**Exercise details:**
Output every entry below word for word, without its pictures.

**Entries supplied:**

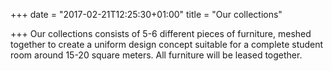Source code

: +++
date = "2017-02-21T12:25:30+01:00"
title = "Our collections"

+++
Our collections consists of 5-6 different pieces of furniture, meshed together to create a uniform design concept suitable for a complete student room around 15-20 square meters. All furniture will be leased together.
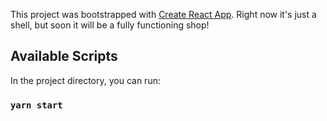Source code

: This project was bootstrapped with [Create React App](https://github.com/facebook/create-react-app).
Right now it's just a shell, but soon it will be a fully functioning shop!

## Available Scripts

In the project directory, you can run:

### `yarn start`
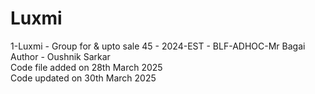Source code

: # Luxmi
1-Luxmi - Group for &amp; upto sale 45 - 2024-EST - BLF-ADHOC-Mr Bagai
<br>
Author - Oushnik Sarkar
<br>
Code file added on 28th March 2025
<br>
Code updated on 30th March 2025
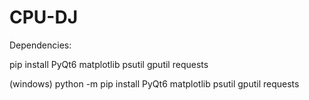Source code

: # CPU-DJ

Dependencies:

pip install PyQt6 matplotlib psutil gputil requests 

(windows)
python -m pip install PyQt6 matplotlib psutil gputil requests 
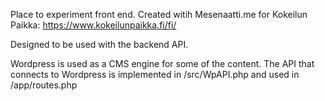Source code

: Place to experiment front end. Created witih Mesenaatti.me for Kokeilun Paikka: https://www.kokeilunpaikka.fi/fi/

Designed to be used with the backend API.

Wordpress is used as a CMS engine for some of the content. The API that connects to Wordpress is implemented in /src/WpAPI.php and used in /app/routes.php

**Result for this exercise:**
Source code

: +++
date = "2017-02-21T12:25:30+01:00"
title = "Our collections"

+++
Our collections consists of 5-6 different pieces of furniture, meshed together to create a uniform design concept suitable for a complete student room around 15-20 square meters. All furniture will be leased together.
Source code

: This project was bootstrapped with [Create React App](https://github.com/facebook/create-react-app).
Right now it's just a shell, but soon it will be a fully functioning shop!

## Available Scripts

In the project directory, you can run:

### `yarn start`
Source code

: # Luxmi
1-Luxmi - Group for &amp; upto sale 45 - 2024-EST - BLF-ADHOC-Mr Bagai
<br>
Author - Oushnik Sarkar
<br>
Code file added on 28th March 2025
<br>
Code updated on 30th March 2025
Source code

: # CPU-DJ

Dependencies:

pip install PyQt6 matplotlib psutil gputil requests 

(windows)
python -m pip install PyQt6 matplotlib psutil gputil requests 
Source code

: Place to experiment front end. Created witih Mesenaatti.me for Kokeilun Paikka: https://www.kokeilunpaikka.fi/fi/

Designed to be used with the backend API.

Wordpress is used as a CMS engine for some of the content. The API that connects to Wordpress is implemented in /src/WpAPI.php and used in /app/routes.php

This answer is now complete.